No. 11,670, 1343 U.N.T.S. 89, reprinted in
51 Fed. Reg. 10,494-01
(Mar. 26, 1986); International Child Abduction Remedies Act
(ICARA),
22 U.S.C. § 9001et seq. G*'s mother, plaintiff-appellant
Veronica Luz Malaver Avendano (Avendano), sought G*'s return to
Venezuela, alleging that G*'s father, defendant-appellee Leonardo
Alfonzo Blanco Balza (Balza), abducted G* in contravention of a
Venezuelan child custody order and the Hague Convention. The
district court determined that Balza admitted to unlawfully
retaining G* in contravention of the Hague Convention and the
implementing statute. However, after determining that Balza had
established that G* is a mature child such that the court should
consider G*'s stated desire to remain with his father in the United
States, the district court denied Avendano's petition for return
of her son to Venezuela. Avendano appeals that decision. We
affirm.
I. BACKGROUND
A. Hague Convention Framework
The Hague Convention "aims to deter parents from
abducting their children to a country whose courts might side with
- 2 - them in a custody battle." Díaz-Alarcón v. Flández-Marcel,
944 F.3d 303, 305 (1st Cir. 2019) (citing Darín v. Olivero-Huffman,
746 F.3d 1, 7(1st Cir. 2014)). Relevant here, the United States
and Venezuela are contracting parties to the Hague Convention.
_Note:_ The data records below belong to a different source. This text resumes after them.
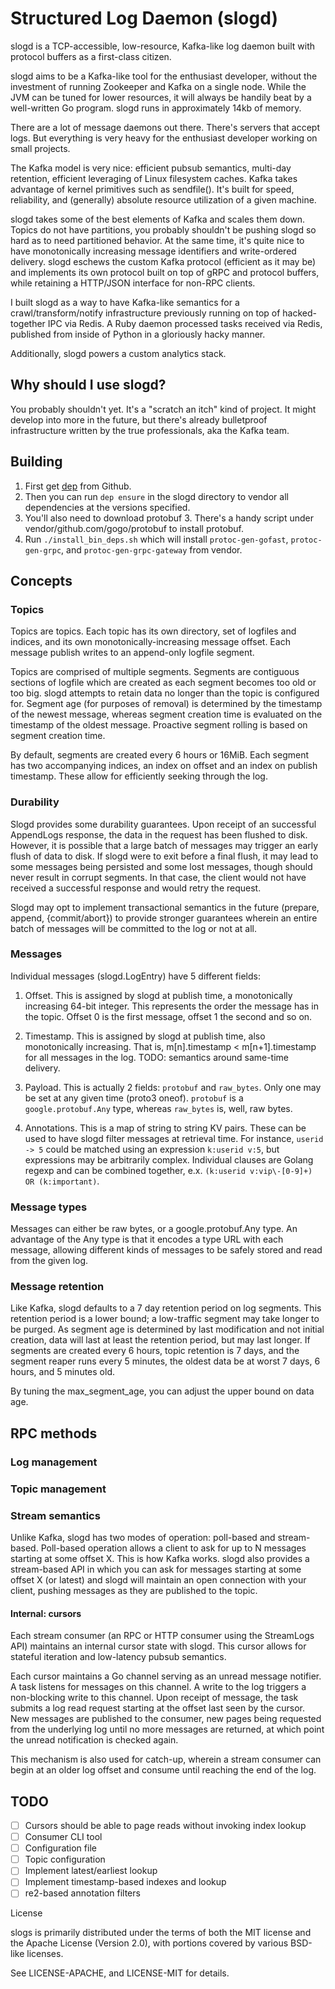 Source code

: # Structured Log Daemon (slogd)

slogd is a TCP-accessible, low-resource, Kafka-like log daemon built with protocol buffers
as a first-class citizen.

slogd aims to be a Kafka-like tool for the enthusiast developer, without the investment of
running Zookeeper and Kafka on a single node. While the JVM can be tuned for lower resources,
it will always be handily beat by a well-written Go program. slogd runs in approximately 14kb
of memory.

There are a lot of message daemons out there. There's servers that accept logs. But everything 
is very heavy for the enthusiast developer working on small projects.

The Kafka model is very nice: efficient pubsub semantics, multi-day retention, efficient leveraging
of Linux filesystem caches. Kafka takes advantage of kernel primitives such as sendfile(). It's
built for speed, reliability, and (generally) absolute resource utilization of a given machine.

slogd takes some of the best elements of Kafka and scales them down. Topics do not have partitions, you
probably shouldn't be pushing slogd so hard as to need partitioned behavior. At the same time, 
it's quite nice to have monotonically increasing message identifiers and write-ordered delivery.
slogd eschews the custom Kafka protocol (efficient as it may be) and implements its own protocol
built on top of gRPC and protocol buffers, while retaining a HTTP/JSON interface for non-RPC
clients.

I built slogd as a way to have Kafka-like semantics for a crawl/transform/notify infrastructure
previously running on top of hacked-together IPC via Redis. A Ruby daemon processed tasks
received via Redis, published from inside of Python in a gloriously hacky manner.

Additionally, slogd powers a custom analytics stack.

## Why should I use slogd?

You probably shouldn't yet. It's a "scratch an itch" kind of project. It might develop into more
in the future, but there's already bulletproof infrastructure written by the true professionals,
aka the Kafka team.

## Building

1) First get [dep](https://github.com/golang/dep) from Github.
2) Then you can run `dep ensure` in the slogd directory to vendor all dependencies at the versions specified.
3) You'll also need to download protobuf 3. There's a handy script under vendor/github.com/gogo/protobuf to install protobuf.
4) Run `./install_bin_deps.sh` which will install `protoc-gen-gofast`, `protoc-gen-grpc`, and `protoc-gen-grpc-gateway` from vendor.


## Concepts

### Topics

Topics are topics. Each topic has its own directory, set of logfiles and indices, and its own
monotonically-increasing message offset. Each message publish writes to an append-only logfile
segment.

Topics are comprised of multiple segments. Segments are contiguous sections of logfile which are
created as each segment becomes too old or too big. slogd attempts to retain data no longer than
the topic is configured for. Segment age (for purposes of removal) is determined by the timestamp
of the newest message, whereas segment creation time is evaluated on the timestamp of the oldest 
message. Proactive segment rolling is based on segment creation time.

By default, segments are created every 6 hours or 16MiB. Each segment has two accompanying indices,
an index on offset and an index on publish timestamp. These allow for efficiently seeking through
the log.

### Durability

Slogd provides some durability guarantees. Upon receipt of an successful AppendLogs response, the data
in the request has been flushed to disk. However, it is possible that a large batch of messages may
trigger an early flush of data to disk. If slogd were to exit before a final flush, it may lead to some
messages being persisted and some lost messages, though should never result in corrupt segments. In that
case, the client would not have received a successful response and would retry the request.

Slogd may opt to implement transactional semantics in the future (prepare, append, {commit/abort}) to provide
stronger guarantees wherein an entire batch of messages will be committed to the log or not at all.

### Messages

Individual messages (slogd.LogEntry) have 5 different fields:

1) Offset. This is assigned by slogd at publish time, a monotonically increasing 64-bit integer.
This represents the order the message has in the topic. Offset 0 is the first message, offset 1 the
second and so on.

2) Timestamp. This is assigned by slogd at publish time, also monotonically increasing. That is,
m[n].timestamp < m[n+1].timestamp for all messages in the log. TODO: semantics around same-time delivery.

3) Payload. This is actually 2 fields: `protobuf` and `raw_bytes`. Only one may be set at any
given time (proto3 oneof). `protobuf` is a `google.protobuf.Any` type, whereas `raw_bytes` is,
well, raw bytes.

4) Annotations. This is a map of string to string KV pairs. These can be used to have slogd filter
messages at retrieval time. For instance, `userid -> 5` could be matched using an expression `k:userid v:5`,
but expressions may be arbitrarily complex. Individual clauses are Golang regexp and can be combined together, e.x.
`(k:userid v:vip\-[0-9]+) OR (k:important)`. 

### Message types

Messages can either be raw bytes, or a google.protobuf.Any type. An advantage of the Any type is
that it encodes a type URL with each message, allowing different kinds of messages to be safely
stored and read from the given log.

### Message retention

Like Kafka, slogd defaults to a 7 day retention period on log segments. This retention period is a
lower bound; a low-traffic segment may take longer to be purged. As segment age is determined by
last modification and not initial creation, data will last at least the retention period, but may
last longer. If segments are created every 6 hours, topic retention is 7 days, and the segment reaper
runs every 5 minutes, the oldest data be at worst 7 days, 6 hours, and 5 minutes old.

By tuning the max_segment_age, you can adjust the upper bound on data age.

## RPC methods

### Log management

### Topic management

### Stream semantics

Unlike Kafka, slogd has two modes of operation: poll-based and stream-based. Poll-based operation 
allows a client to ask for up to N messages starting at some offset X. This is how Kafka works. 
slogd also provides a stream-based API in which you can ask for messages starting at some offset X
(or latest) and slogd will maintain an open connection with your client, pushing messages as they
are published to the topic.

#### Internal: cursors

Each stream consumer (an RPC or HTTP consumer using the StreamLogs API) maintains an internal cursor 
state with slogd. This cursor allows for stateful iteration and low-latency pubsub semantics.

Each cursor maintains a Go channel serving as an unread message notifier. A task listens for messages on
this channel. A write to the log triggers a non-blocking write to this channel. Upon receipt of message,
the task submits a log read request starting at the offset last seen by the cursor. New messages are 
published to the consumer, new pages being requested from the underlying log until no more messages are 
returned, at which point the unread notification is checked again.

This mechanism is also used for catch-up, wherein a stream consumer can begin at an older log offset
and consume until reaching the end of the log.

## TODO

- [ ] Cursors should be able to page reads without invoking index lookup
- [ ] Consumer CLI tool
- [ ] Configuration file
- [ ] Topic configuration
- [ ] Implement latest/earliest lookup
- [ ] Implement timestamp-based indexes and lookup
- [ ] re2-based annotation filters

License

slogs is primarily distributed under the terms of both the MIT license and the Apache License (Version 2.0), 
with portions covered by various BSD-like licenses.

See LICENSE-APACHE, and LICENSE-MIT for details. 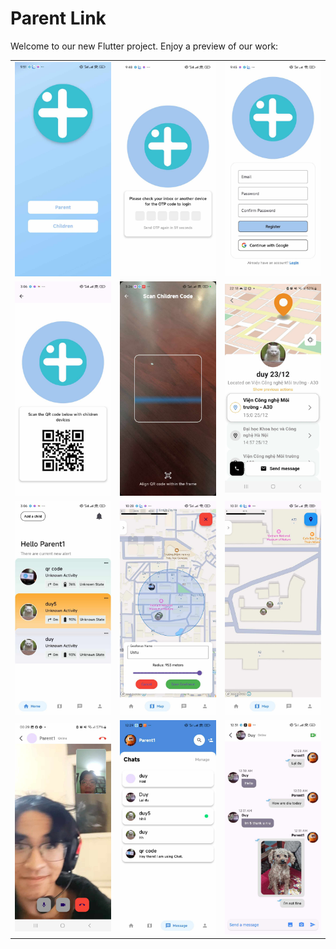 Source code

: # Parent Link

Welcome to our new Flutter project. Enjoy a preview of our work:

<table>
  <tr>
    <td align="center"><img src="images/1.jpg" alt="Image 1" style="width:300px;"/></td>
    <td align="center"><img src="images/2.jpg" alt="Image 2" style="width:300px;"/></td>
    <td align="center"><img src="images/3.jpg" alt="Image 3" style="width:300px;"/></td>
  </tr>
  <tr>
    <td align="center"><img src="images/4.jpg" alt="Image 4" style="width:300px;"/></td>
    <td align="center"><img src="images/5.jpg" alt="Image 5" style="width:300px;"/></td>
    <td align="center"><img src="images/6.jpg" alt="Image 6" style="width:300px;"/></td>
  </tr>
  <tr>
    <td align="center"><img src="images/7.jpg" alt="Image 7" style="width:300px;"/></td>
    <td align="center"><img src="images/8.jpg" alt="Image 8" style="width:300px;"/></td>
    <td align="center"><img src="images/9.jpg" alt="Image 9" style="width:300px;"/></td>
  </tr>
  <tr>
    <td align="center"><img src="images/10.jpg" alt="Image 10" style="width:300px;"/></td>
    <td align="center"><img src="images/11.jpg" alt="Image 11" style="width:300px;"/></td>
    <td align="center"><img src="images/12.jpg" alt="Image 12" style="width:300px;"/></td>
  </tr>
</table>
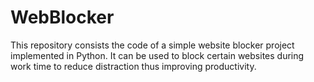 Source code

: # WebBlocker
This repository consists the code of a simple website blocker project implemented in Python. It can be used to block certain websites during work time to reduce distraction thus improving productivity.
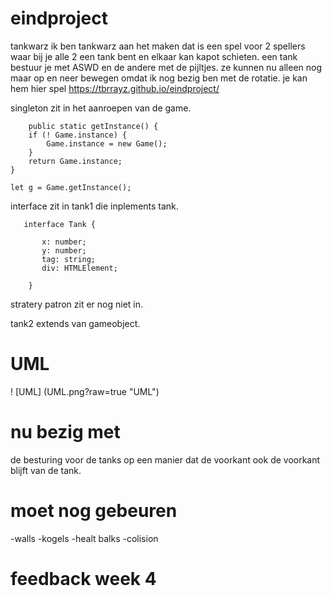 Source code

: # eindproject
tankwarz
ik ben tankwarz aan het maken dat is een spel voor 2 spellers waar bij je alle 2 een tank bent en elkaar kan kapot schieten.
een tank bestuur je met ASWD en de andere met de pijltjes. 
ze kunnen nu alleen nog maar op en neer bewegen omdat ik nog bezig ben met de rotatie.
je kan hem hier spel https://tbrrayz.github.io/eindproject/

singleton zit in het aanroepen van de game.

        public static getInstance() {
        if (! Game.instance) {
            Game.instance = new Game();
        }
        return Game.instance;
    }
    
    let g = Game.getInstance();
    

interface zit in tank1 die inplements tank.
       
       interface Tank {
   
           x: number;
           y: number;
           tag: string;
           div: HTMLElement;

        }

stratery patron zit er nog niet in.

tank2 extends van gameobject.

# UML

! [UML] (UML.png?raw=true "UML")

# nu bezig met
de besturing voor de tanks op een manier dat de voorkant ook de voorkant blijft van de tank.

# moet nog gebeuren

-walls
-kogels
-healt balks
-colision

# feedback week 4













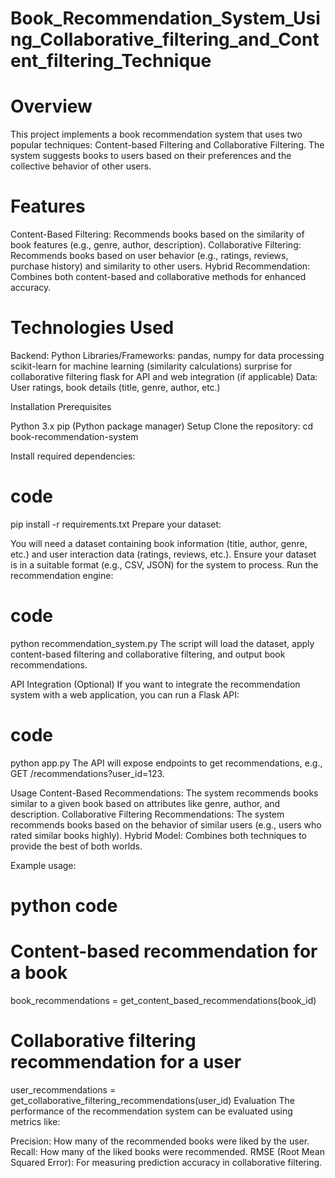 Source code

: # Book_Recommendation_System_Using_Collaborative_filtering_and_Content_filtering_Technique

# Overview
This project implements a book recommendation system that uses two popular techniques: Content-based Filtering and Collaborative Filtering. The system suggests books to users based on their preferences and the collective behavior of other users.

# Features
Content-Based Filtering: Recommends books based on the similarity of book features (e.g., genre, author, description).
Collaborative Filtering: Recommends books based on user behavior (e.g., ratings, reviews, purchase history) and similarity to other users.
Hybrid Recommendation: Combines both content-based and collaborative methods for enhanced accuracy.

# Technologies Used
Backend: Python
Libraries/Frameworks:
pandas, numpy for data processing
scikit-learn for machine learning (similarity calculations)
surprise for collaborative filtering
flask for API and web integration (if applicable)
Data: User ratings, book details (title, genre, author, etc.)

Installation
Prerequisites

Python 3.x
pip (Python package manager)
Setup
Clone the repository:
cd book-recommendation-system

Install required dependencies:
# code
pip install -r requirements.txt
Prepare your dataset:

You will need a dataset containing book information (title, author, genre, etc.) and user interaction data (ratings, reviews, etc.).
Ensure your dataset is in a suitable format (e.g., CSV, JSON) for the system to process.
Run the recommendation engine:

# code
python recommendation_system.py
The script will load the dataset, apply content-based filtering and collaborative filtering, and output book recommendations.

API Integration (Optional)
If you want to integrate the recommendation system with a web application, you can run a Flask API:

# code
python app.py
The API will expose endpoints to get recommendations, e.g., GET /recommendations?user_id=123.

Usage
Content-Based Recommendations: The system recommends books similar to a given book based on attributes like genre, author, and description.
Collaborative Filtering Recommendations: The system recommends books based on the behavior of similar users (e.g., users who rated similar books highly).
Hybrid Model: Combines both techniques to provide the best of both worlds.

Example usage:
# python code
# Content-based recommendation for a book
book_recommendations = get_content_based_recommendations(book_id)

# Collaborative filtering recommendation for a user
user_recommendations = get_collaborative_filtering_recommendations(user_id)
Evaluation
The performance of the recommendation system can be evaluated using metrics like:

Precision: How many of the recommended books were liked by the user.
Recall: How many of the liked books were recommended.
RMSE (Root Mean Squared Error): For measuring prediction accuracy in collaborative filtering. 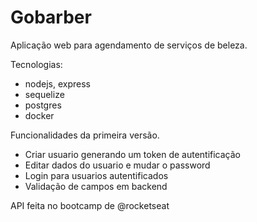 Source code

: # Gobarber
Aplicação web para agendamento de serviços de beleza.

Tecnologias:
- nodejs, express
- sequelize
- postgres
- docker

Funcionalidades da primeira versão.
- Criar usuario generando um token de autentificação
- Editar dados do usuario e mudar o password
- Login para usuarios autentificados
- Validação de campos em backend

API feita no bootcamp de @rocketseat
See Status Table, Hague Conf. on Priv. Int'l L.,
https://www.hcch.net/en/instruments/conventions/status-
table/?cid=24 (last visited Dec. 21, 2020). In the United States,
ICARA implements the Hague Convention and permits a parent to
petition a federal or state court to return an abducted child under
the age of sixteen to the country of the child's habitual
residence. See
22 U.S.C. §§ 9001, 9003(b). The Hague Convention
applies only to determine whether a child should be returned, see
Hague Convention, art. 1, and does not empower the court to make
any determinations regarding child custody. The court simply asks
whether a custody decision should be made in the United States or
in the country of the child's habitual residence. Díaz-Alarcón,
944 F.3d at 305–06; Walsh v. Walsh,
221 F.3d 204, 218(1st Cir.
2000).
"The removal or retention of a child is to be considered
wrongful where a) it is in breach of rights of custody . . . under
the law of the State in which the child was habitually resident
immediately before the removal or retention; and b) . . . those
rights were actually exercised . . . ." Hague Convention, art. 3.
The Hague Convention favors custody decisions be made by the courts
- 3 - of the country of habitual residence, Mendez v. May,
778 F.3d 337, 343(1st Cir. 2015), and the "re-establishment of the status quo
disturbed by the actions of the abductor," see Elisa Pérez-Vera,
Explanatory Report: 1980 Hague Conference on Private International
Law, in 3 Acts and Documents of the Fourteenth Session 426, 430
(1982) (Pérez-Vera Report).1 The Convention carves out few
exceptions to this strong presumption of return of the child to
his or her country of habitual residence. See Hague Convention,
art. 13. Furthermore, "courts construe these exceptions
narrowly." Díaz-Alarcón, 944 F.3d at 306 (citing Nicolson v.
Pappalardo,
605 F.3d 100, 105(1st Cir. 2010)). The exception
relevant here permits the court to decline to order the child
returned "if [the court] finds that the child objects to being
returned and has attained an age and degree of maturity at which
it is appropriate to take account of [the child's] views" (herein
"the mature child exception"). Hague Convention, art. 13. The
wrongful abductor must prove that the child is mature enough for
the court to consider his or her stated desire by a preponderance
of the evidence.
22 U.S.C. § 9003(e)(2)(B).
1 The Pérez–Vera Report refers to the travaux préparatoires of the Hague Convention, which provides the official history and commentary of the text of the treaty as prepared by "the official Hague Conference reporter" for the Hague Convention. Hague International Child Abduction Convention; Text and Legal Analysis,
51 Fed. Reg. 10,494, 10,503–06 (Mar. 26, 1986); see also Abbott v. Abbott,
560 U.S. 1, 19(2010).
- 4 - B. History of G*'s Presence in the United States
Unlike many cases involving child custody that implicate
the Hague Convention, the parties agree on many of the facts and
threshold issues. We summarize their account below.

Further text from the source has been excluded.